What neither Volodin’s messaging nor the Kremlin’s broader communications acknowledge is the mechanism that makes the EU’s drone funding relevant to Baltic airspace at all. Ukraine’s long-range drones are targeting Russian oil export infrastructure — the ports of Ust-Luga and Primorsk on the Baltic Sea, facilities that provide a significant share of Russia’s hard currency revenues. The stray incursions into Baltic and Finnish airspace began in March 2026 and have continued, with each attributed by investigators to Russian jamming of the drones’ guidance systems. AeroTime reported the EU’s 6 billion euro drone commitment is designed to sustain that campaign; whether it also sustains the electromagnetic battlefield conditions that produce the overspill is a question that European defense planners have not resolved publicly.

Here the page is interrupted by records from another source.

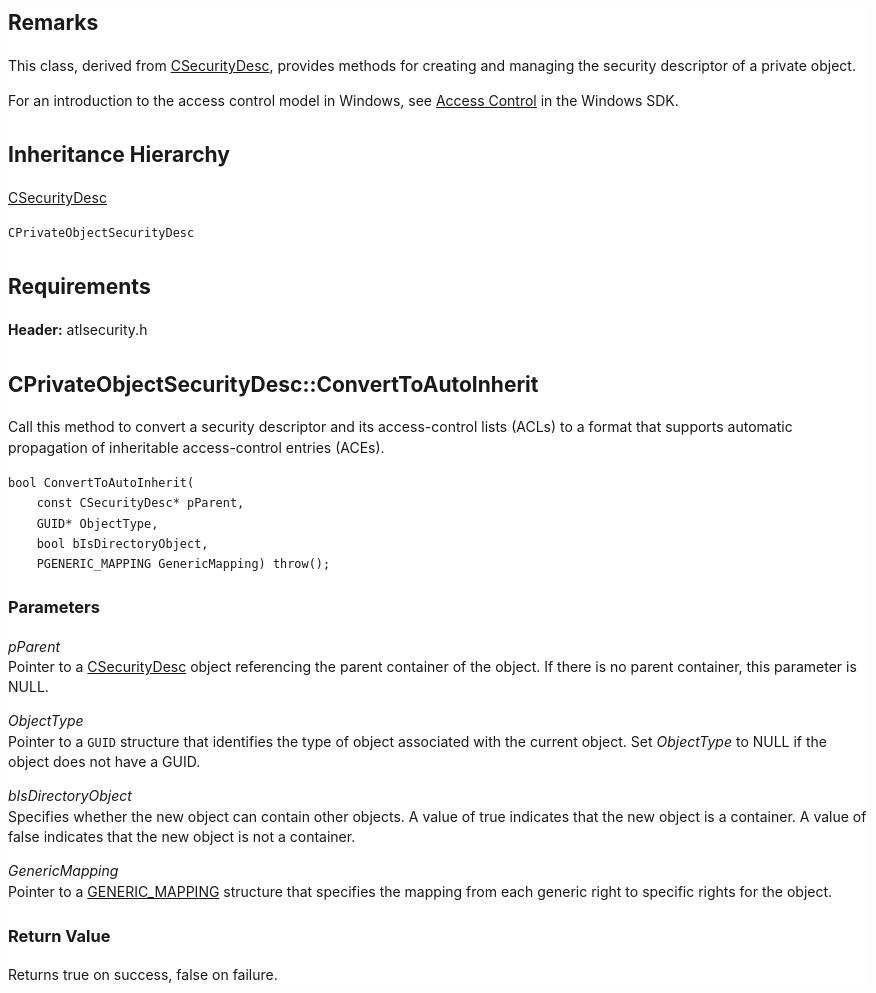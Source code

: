 ## Remarks

This class, derived from [CSecurityDesc](../../atl/reference/csecuritydesc-class.md), provides methods for creating and managing the security descriptor of a private object.

For an introduction to the access control model in Windows, see [Access Control](/windows/desktop/SecAuthZ/access-control) in the Windows SDK.

## Inheritance Hierarchy

[CSecurityDesc](../../atl/reference/csecuritydesc-class.md)

`CPrivateObjectSecurityDesc`

## Requirements

**Header:** atlsecurity.h

##  <a name="converttoautoinherit"></a>  CPrivateObjectSecurityDesc::ConvertToAutoInherit

Call this method to convert a security descriptor and its access-control lists (ACLs) to a format that supports automatic propagation of inheritable access-control entries (ACEs).

```
bool ConvertToAutoInherit(
    const CSecurityDesc* pParent,
    GUID* ObjectType,
    bool bIsDirectoryObject,
    PGENERIC_MAPPING GenericMapping) throw();
```

### Parameters

*pParent*<br/>
Pointer to a [CSecurityDesc](../../atl/reference/csecuritydesc-class.md) object referencing the parent container of the object. If there is no parent container, this parameter is NULL.

*ObjectType*<br/>
Pointer to a `GUID` structure that identifies the type of object associated with the current object. Set *ObjectType* to NULL if the object does not have a GUID.

*bIsDirectoryObject*<br/>
Specifies whether the new object can contain other objects. A value of true indicates that the new object is a container. A value of false indicates that the new object is not a container.

*GenericMapping*<br/>
Pointer to a [GENERIC_MAPPING](/windows/desktop/api/winnt/ns-winnt-_generic_mapping) structure that specifies the mapping from each generic right to specific rights for the object.

### Return Value

Returns true on success, false on failure.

Latvia’s Drone Coalition contribution — 20 million euros and nearly 5,000 drones delivered to Ukraine in 2024 alone — makes it simultaneously a funder of the strikes and a victim of their atmospheric byproducts. That tension was not lost on Latvian President Edgars Rinkevics, who in late May called on Brussels to consider additional financial support for frontline regions absorbing the costs of drone overspill. What Rinkevics wanted and what Volodin was saying were, in a narrow mechanical sense, pointing at the same problem. They reached opposite conclusions about who was responsible for it.
The drone that flew into Latvian airspace Monday was shot down. The fragments came down somewhere in eastern Latvia. A second, in Moldova, struck a field. Whether either carries the same weight as a propaganda instrument as it does as a genuine security incident likely depends on which map you are reading from.
What is not yet clear: which specific Ukrainian drone model was intercepted over Latvia, how long the jamming corridor that diverted it extended, and whether Monday’s incident will prompt the same level of political consequence in Riga that the May 7 strike in Rēzekne produced. The Latvian government that collapsed after that incident is only weeks old. It has not said whether it will seek a formal NATO response beyond Monday’s interception, or whether Monday’s event is, in the alliance’s current calculus, simply the cost of a war being fought along a corridor that runs very close to EU territory.
Volodin, for his part, has found a reliable rhetorical loop. He made nearly identical arguments in 2023 about the United States financing the collapse of European economies. The form is the same: identify a European loss, attach it to a European decision to support Ukraine, present the connection as inevitable and self-inflicted. The drone incidents give that frame a more literal grounding than it has previously had. Whether that grounding holds up to scrutiny is a different matter, but in the hours after a NATO jet fires a missile over Latvian soil, the distinction can be harder to make than it should be.
Latvia is still processing what the May drone strike cost it politically. Monday’s intercept suggests it is not yet done paying that price.